Thank you  - but don't worry, the SA market for ecigs is still brand new, once the orders start flowing, more and more vendors will be able to keep things in stock permanently - just be glad we don't let you order and then mail you to tell you "sorry we're out of stock" like some websites I know

Reactions: Like 1 | Agree 3


----------



## Rob Fisher (14/2/14)

It doesn't matter too much right now because I have my MVP and I think this is gonna be a winner so I'm relaxed.

Reactions: Like 1


----------



## vaalboy (14/2/14)

I think it's a real challenge for vendors - with the rate of advancement in vaping the last thing you need is to be stuck with "outdated" technology. It must also seriously tax cash flow.


----------



## Derick (14/2/14)

That's the other thing - you buy a 100 mini protanks, and the next week, mini protanks II are released - well sh*t

Reactions: Agree 2


----------



## Rob Fisher (14/2/14)

Agreed on the hardware but juice shouldn't be an issue.

Reactions: Like 1 | Agree 2


----------



## Derick (15/2/14)

Problem is, as a vendor you are counting on the profits of one thing to provide cash for the next thing - so protank minis don't sell, no juice until they do  - Always fun when running a small business

Reactions: Agree 2


----------



## Rob Fisher (15/2/14)

Derick said:


> Problem is, as a vendor you are counting on the profits of one thing to provide cash for the next thing - so protank minis don't sell, no juice until they do  - Always fun when running a small business



I've been there and done that and got half a dozen t-shirts. 

Starting a small business isn't easy and cash flow is always the killer. Having given a lot of thought to the Juice issue I think 10ml is the way to go and then have 30ml for sale as well once you have found your favourites!

But getting to a web site and seeing "Out of Stock" on more than 60% of the juice offering is not good for business. Hardware out of stocks are understandable.

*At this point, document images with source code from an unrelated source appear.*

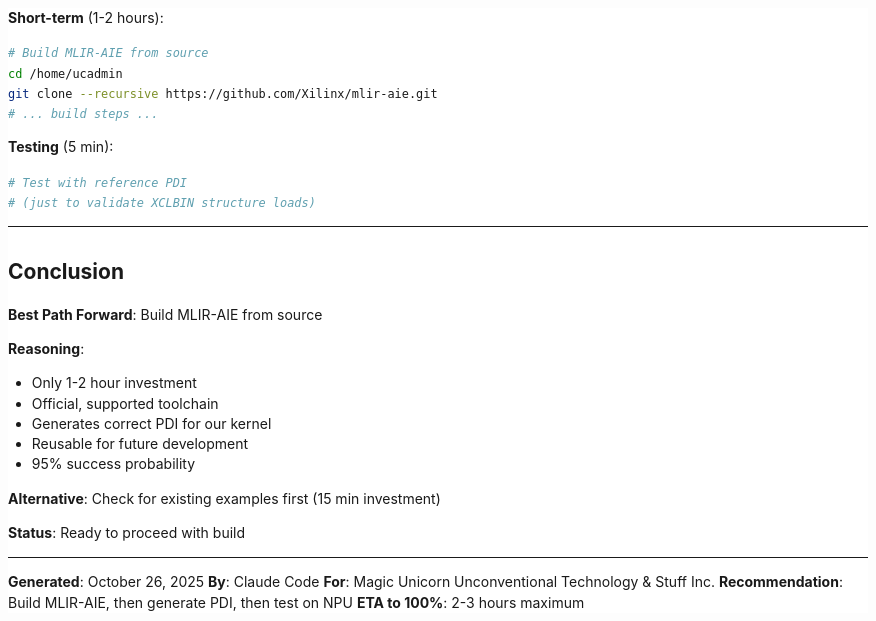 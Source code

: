 **Short-term** (1-2 hours):
```bash
# Build MLIR-AIE from source
cd /home/ucadmin
git clone --recursive https://github.com/Xilinx/mlir-aie.git
# ... build steps ...
```

**Testing** (5 min):
```bash
# Test with reference PDI
# (just to validate XCLBIN structure loads)
```

---

## Conclusion

**Best Path Forward**: Build MLIR-AIE from source

**Reasoning**:
- Only 1-2 hour investment
- Official, supported toolchain
- Generates correct PDI for our kernel
- Reusable for future development
- 95% success probability

**Alternative**: Check for existing examples first (15 min investment)

**Status**: Ready to proceed with build

---

**Generated**: October 26, 2025
**By**: Claude Code
**For**: Magic Unicorn Unconventional Technology & Stuff Inc.
**Recommendation**: Build MLIR-AIE, then generate PDI, then test on NPU
**ETA to 100%**: 2-3 hours maximum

Just remember that seeing out of stock on any item one is searching for sends the searcher looking for an alternate supplier. Then you end up sharing that customer with another supplier.

OK that is lesson 101 in Small Business growth. Use it... don't use it.

Reactions: Like 2


----------



## Derick (15/2/14)

Yep, we've learnt these lessons as well, but we are at the moment trying something - something we need a lot of cash for - unfortunately that has affected our products stock availability and we realize that it is hurting our name to an extent - but what we are trying will hopefully make it all worth it


----------



## Rob Fisher (15/2/14)

Derick said:


> Yep, we've learnt these lessons as well, but we are at the moment trying something - something we need a lot of cash for - unfortunately that has affected our products stock availability and we realize that it is hurting our name to an extent - but what we are trying will hopefully make it all worth it



Just for the record I wasn't referring to your web site Derick. 

I'm excited about forthcoming attractions!


----------



## Derick (15/2/14)

Rob Fisher said:


> Just for the record I wasn't referring to your web site Derick.
> 
> I'm excited about forthcoming attractions!


Oh I know you were just commenting in general - understood - but I was just explaining our current situation  Forthcoming attractions should be very interesting - we will be the first and only in SA - but I have said too much - just keep an eye out and we will post here when our efforts pay off

Reactions: Informative 1


----------



## BhavZ (15/2/14)

Derick said:


> Oh I know you were just commenting in general - understood - but I was just explaining our current situation  Forthcoming attractions should be very interesting - we will be the first and only in SA - but I have said too much - just keep an eye out and we will post here when our efforts pay off



I hope we forumites get pre-release access to the forthcoming attraction.. hint hint nudge nudge


----------



## Derick (15/2/14)

Oh definitely  but it is still a month or two away - lots of organizing, scheduling and laws to consider - but it will be well worth it

Reactions: Like 1


----------